Look below for the line with "A set of fisher"; begin the copy there and stop after the line with "### 2. Add the", keeping the text exact and the pictures out.

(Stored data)
......

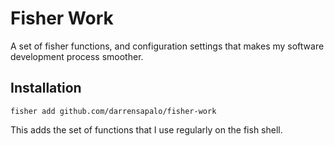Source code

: # Fisher Work

A set of fisher functions, and configuration settings that makes my software development process smoother.

## Installation

`fisher add github.com/darrensapalo/fisher-work`

This adds the set of functions that I use regularly on the fish shell.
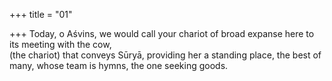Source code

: +++
title = "01"

+++
Today, o Aśvins, we would call your chariot of broad expanse here to its  meeting with the cow,  
(the chariot) that conveys Sūryā, providing her a standing place, the best  of many, whose team is hymns, the one seeking goods.  
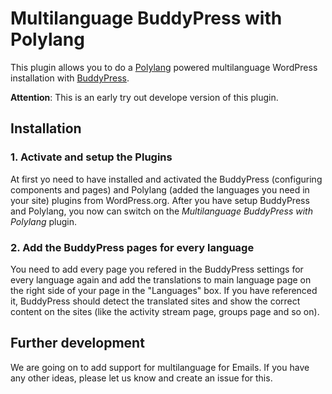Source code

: # Multilanguage BuddyPress with Polylang

This plugin allows you to do a [Polylang](https://de.wordpress.org/plugins/polylang/) powered multilanguage WordPress installation with [BuddyPress](https://de.wordpress.org/plugins/buddypress/).
 
**Attention**: This is an early try out develope version of this plugin.
 
## Installation
   
### 1. Activate and setup the Plugins 
   
At first yo need to have installed and activated the BuddyPress (configuring components and pages) and Polylang (added the languages you need in your site) plugins from WordPress.org. After you have setup BuddyPress and Polylang, you now can switch on the _Multilanguage BuddyPress with Polylang_ plugin. 
   
### 2. Add the BuddyPress pages for every language
   
You need to add every page you refered in the BuddyPress settings for every language again and add the translations to main language page on the right side of your page in the "Languages" box. If you have referenced it, BuddyPress should detect the translated sites and show the correct content on the sites (like the activity stream page, groups page and so on). 
   
## Further development
 
We are going on to add support for multilanguage for Emails. If you have any other ideas, please let us know and create an issue for this.
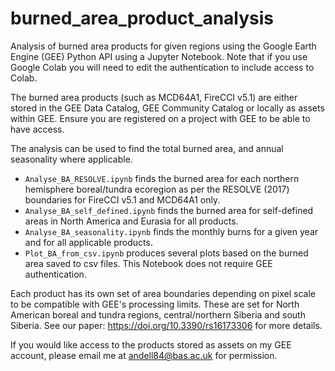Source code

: # burned_area_product_analysis
Analysis of burned area products for given regions using the Google Earth Engine (GEE) Python API using a Jupyter Notebook. Note that if you use Google Colab you will need to edit the authentication to include access to Colab.

The burned area products (such as MCD64A1, FireCCI v5.1) are either stored in the GEE Data Catalog, GEE Community Catalog or locally as assets within GEE. Ensure you are registered on a project with GEE to be able to have access.

The analysis can be used to find the total burned area, and annual seasonality where applicable.
* `Analyse_BA_RESOLVE.ipynb` finds the burned area for each northern hemisphere boreal/tundra ecoregion as per the RESOLVE (2017) boundaries for FireCCI v5.1 and MCD64A1 only.
* `Analyse_BA_self_defined.ipynb` finds the burned area for self-defined areas in North America and Eurasia for all products.
* `Analyse_BA_seasonality.ipynb` finds the monthly burns for a given year and for all applicable products.
* `Plot_BA_from_csv.ipynb` produces several plots based on the burned area saved to csv files. This Notebook does not require GEE authentication.

Each product has its own set of area boundaries depending on pixel scale to be compatible with GEE's processing limits. These are set for North American boreal and tundra regions, central/northern Siberia and south Siberia. See our paper: https://doi.org/10.3390/rs16173306 for more details.

If you would like access to the products stored as assets on my GEE account, please email me at andell84@bas.ac.uk for permission.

......

§ **Problem solution**
A set of fisher functions, and configuration settings that makes my software development process smoother.

## Installation

`fisher add github.com/darrensapalo/fisher-work`

This adds the set of functions that I use regularly on the fish shell.
Source code

: +++
title = "01"

+++
Today, o Aśvins, we would call your chariot of broad expanse here to its  meeting with the cow,  
(the chariot) that conveys Sūryā, providing her a standing place, the best  of many, whose team is hymns, the one seeking goods.  
Source code

: # Multilanguage BuddyPress with Polylang

This plugin allows you to do a [Polylang](https://de.wordpress.org/plugins/polylang/) powered multilanguage WordPress installation with [BuddyPress](https://de.wordpress.org/plugins/buddypress/).
 
**Attention**: This is an early try out develope version of this plugin.
 
## Installation
   
### 1. Activate and setup the Plugins 
   
At first yo need to have installed and activated the BuddyPress (configuring components and pages) and Polylang (added the languages you need in your site) plugins from WordPress.org. After you have setup BuddyPress and Polylang, you now can switch on the _Multilanguage BuddyPress with Polylang_ plugin. 
   
### 2. Add the BuddyPress pages for every language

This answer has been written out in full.